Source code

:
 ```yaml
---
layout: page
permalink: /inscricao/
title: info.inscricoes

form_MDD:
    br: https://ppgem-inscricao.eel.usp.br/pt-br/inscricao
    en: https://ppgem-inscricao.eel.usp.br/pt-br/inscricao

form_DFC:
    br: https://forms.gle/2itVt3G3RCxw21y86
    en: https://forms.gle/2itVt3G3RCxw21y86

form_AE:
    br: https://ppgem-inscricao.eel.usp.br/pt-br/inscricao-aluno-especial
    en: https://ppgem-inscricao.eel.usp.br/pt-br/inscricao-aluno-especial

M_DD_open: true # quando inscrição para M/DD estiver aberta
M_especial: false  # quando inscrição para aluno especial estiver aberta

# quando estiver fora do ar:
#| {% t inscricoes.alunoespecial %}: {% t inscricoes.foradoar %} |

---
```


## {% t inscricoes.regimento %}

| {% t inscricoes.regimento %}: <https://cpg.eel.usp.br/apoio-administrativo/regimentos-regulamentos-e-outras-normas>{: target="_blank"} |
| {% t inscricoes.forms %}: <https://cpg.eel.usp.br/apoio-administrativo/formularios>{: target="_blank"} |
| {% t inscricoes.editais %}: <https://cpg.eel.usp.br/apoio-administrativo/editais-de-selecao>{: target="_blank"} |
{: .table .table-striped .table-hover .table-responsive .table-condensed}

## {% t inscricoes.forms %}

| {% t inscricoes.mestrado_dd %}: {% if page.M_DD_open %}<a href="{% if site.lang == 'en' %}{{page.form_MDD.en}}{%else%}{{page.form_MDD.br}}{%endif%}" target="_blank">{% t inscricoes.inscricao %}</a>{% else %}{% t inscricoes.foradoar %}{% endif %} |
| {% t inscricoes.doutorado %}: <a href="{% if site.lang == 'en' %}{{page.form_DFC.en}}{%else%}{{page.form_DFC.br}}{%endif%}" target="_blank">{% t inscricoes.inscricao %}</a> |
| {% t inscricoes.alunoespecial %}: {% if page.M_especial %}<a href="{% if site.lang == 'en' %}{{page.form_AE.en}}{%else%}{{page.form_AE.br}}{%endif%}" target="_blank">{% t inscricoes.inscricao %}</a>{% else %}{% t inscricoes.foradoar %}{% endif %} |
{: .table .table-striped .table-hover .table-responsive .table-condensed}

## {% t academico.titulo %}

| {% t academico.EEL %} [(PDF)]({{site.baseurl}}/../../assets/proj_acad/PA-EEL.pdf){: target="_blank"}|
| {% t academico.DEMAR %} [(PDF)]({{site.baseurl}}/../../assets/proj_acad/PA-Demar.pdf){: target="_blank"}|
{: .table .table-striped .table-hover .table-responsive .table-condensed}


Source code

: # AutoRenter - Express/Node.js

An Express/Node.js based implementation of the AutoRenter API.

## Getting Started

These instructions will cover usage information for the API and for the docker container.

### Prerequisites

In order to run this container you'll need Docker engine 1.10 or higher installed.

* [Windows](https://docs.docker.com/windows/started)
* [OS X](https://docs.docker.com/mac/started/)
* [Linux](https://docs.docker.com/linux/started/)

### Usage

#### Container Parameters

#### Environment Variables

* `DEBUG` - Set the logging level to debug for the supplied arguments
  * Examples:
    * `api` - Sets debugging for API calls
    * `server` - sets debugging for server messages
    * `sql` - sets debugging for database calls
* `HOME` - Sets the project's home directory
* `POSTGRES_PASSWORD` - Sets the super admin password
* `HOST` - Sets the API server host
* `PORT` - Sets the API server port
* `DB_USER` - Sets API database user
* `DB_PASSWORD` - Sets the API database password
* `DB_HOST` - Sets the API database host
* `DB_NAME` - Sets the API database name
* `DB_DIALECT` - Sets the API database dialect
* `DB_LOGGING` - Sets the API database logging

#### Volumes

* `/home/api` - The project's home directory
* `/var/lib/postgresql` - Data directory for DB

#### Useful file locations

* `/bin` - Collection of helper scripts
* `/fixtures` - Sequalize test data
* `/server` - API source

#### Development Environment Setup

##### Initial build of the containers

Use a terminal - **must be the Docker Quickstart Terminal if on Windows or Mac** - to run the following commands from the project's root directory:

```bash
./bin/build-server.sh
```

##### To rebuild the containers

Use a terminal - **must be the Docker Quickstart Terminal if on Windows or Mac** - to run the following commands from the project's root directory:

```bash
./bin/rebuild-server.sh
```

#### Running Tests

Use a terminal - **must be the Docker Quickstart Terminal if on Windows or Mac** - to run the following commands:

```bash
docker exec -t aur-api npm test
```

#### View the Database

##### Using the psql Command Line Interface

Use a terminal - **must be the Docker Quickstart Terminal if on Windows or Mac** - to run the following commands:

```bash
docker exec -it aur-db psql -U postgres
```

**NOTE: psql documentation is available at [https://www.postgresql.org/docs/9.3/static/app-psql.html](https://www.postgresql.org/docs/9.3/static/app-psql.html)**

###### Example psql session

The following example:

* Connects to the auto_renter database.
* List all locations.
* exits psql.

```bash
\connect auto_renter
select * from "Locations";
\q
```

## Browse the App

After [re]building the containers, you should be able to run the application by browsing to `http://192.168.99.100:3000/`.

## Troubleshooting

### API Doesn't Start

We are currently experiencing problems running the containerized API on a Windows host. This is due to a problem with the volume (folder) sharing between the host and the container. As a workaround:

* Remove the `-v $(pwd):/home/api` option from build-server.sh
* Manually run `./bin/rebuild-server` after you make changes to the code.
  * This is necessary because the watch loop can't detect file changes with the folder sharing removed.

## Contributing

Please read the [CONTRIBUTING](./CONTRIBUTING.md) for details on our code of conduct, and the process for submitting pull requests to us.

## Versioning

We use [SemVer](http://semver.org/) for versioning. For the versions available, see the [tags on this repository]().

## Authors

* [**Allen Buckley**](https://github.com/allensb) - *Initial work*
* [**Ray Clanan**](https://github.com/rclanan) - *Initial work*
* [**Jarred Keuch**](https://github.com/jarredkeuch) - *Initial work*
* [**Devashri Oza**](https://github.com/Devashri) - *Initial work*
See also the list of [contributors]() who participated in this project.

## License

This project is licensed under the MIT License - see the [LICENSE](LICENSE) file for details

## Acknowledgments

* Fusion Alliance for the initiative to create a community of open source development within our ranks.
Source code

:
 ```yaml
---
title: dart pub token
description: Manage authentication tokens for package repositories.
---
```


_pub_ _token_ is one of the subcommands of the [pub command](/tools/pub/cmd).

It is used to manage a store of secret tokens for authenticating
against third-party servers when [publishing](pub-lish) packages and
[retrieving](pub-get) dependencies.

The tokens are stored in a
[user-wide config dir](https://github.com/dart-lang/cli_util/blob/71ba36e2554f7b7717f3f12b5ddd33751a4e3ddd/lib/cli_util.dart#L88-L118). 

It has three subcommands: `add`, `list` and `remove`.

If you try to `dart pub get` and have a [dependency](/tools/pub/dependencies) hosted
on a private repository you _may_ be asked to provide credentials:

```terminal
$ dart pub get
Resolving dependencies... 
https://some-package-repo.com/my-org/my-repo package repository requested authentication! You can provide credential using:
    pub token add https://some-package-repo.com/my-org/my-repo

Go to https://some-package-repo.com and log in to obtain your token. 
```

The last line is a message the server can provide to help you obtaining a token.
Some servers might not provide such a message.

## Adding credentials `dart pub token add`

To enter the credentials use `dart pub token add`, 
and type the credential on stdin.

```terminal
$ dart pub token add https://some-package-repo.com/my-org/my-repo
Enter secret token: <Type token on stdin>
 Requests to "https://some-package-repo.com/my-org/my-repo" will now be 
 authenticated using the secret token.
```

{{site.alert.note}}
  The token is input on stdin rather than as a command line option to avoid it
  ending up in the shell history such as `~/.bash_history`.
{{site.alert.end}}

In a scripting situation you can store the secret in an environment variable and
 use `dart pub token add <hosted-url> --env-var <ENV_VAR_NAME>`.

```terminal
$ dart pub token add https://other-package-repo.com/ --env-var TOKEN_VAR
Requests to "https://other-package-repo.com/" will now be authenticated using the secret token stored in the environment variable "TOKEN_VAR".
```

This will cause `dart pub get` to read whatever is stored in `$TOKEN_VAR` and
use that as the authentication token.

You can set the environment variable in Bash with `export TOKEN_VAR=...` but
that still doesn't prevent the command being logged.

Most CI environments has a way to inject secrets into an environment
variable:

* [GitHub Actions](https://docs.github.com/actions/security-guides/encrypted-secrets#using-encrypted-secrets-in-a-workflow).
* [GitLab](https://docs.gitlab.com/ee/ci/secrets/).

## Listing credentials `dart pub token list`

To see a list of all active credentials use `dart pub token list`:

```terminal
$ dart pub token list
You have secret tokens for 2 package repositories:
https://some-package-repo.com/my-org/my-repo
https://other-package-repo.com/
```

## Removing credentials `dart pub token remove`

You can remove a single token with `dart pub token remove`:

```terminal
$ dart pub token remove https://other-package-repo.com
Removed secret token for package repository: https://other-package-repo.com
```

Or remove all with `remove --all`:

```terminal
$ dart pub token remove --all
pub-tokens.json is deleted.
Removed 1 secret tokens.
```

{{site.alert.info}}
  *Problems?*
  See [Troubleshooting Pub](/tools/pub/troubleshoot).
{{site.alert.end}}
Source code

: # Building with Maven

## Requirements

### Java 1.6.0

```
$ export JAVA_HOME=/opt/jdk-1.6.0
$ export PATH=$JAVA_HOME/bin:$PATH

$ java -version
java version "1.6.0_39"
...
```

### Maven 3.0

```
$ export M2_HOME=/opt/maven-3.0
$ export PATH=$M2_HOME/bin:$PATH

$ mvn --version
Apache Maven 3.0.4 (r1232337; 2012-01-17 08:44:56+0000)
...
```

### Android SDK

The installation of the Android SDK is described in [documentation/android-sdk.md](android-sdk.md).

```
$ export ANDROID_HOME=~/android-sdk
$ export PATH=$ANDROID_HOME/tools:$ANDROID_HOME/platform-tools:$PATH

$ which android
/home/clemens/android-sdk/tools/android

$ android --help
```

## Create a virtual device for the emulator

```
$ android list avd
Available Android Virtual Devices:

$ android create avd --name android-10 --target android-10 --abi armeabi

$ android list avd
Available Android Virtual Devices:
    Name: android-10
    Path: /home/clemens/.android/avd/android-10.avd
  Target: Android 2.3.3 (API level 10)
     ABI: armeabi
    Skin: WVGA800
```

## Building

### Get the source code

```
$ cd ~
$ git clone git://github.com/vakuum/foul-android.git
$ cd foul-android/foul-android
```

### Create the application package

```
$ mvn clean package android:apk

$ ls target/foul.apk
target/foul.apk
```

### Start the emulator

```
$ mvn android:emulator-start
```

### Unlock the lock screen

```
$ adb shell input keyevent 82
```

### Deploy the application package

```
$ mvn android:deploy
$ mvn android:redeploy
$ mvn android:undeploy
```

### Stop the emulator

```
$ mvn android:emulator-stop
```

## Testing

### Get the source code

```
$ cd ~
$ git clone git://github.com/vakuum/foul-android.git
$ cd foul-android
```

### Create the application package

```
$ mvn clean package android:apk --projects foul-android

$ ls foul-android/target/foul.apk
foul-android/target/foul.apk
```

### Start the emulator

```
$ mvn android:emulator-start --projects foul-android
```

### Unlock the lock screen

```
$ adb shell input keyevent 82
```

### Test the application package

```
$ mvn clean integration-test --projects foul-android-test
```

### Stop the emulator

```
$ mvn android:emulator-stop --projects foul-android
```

*The task*: Among the lines above, find those containing the word "clean" and copy each.

*Answer space*:
$ mvn clean package android:apk
$ mvn clean package android:apk --projects foul-android
$ mvn clean integration-test --projects foul-android-test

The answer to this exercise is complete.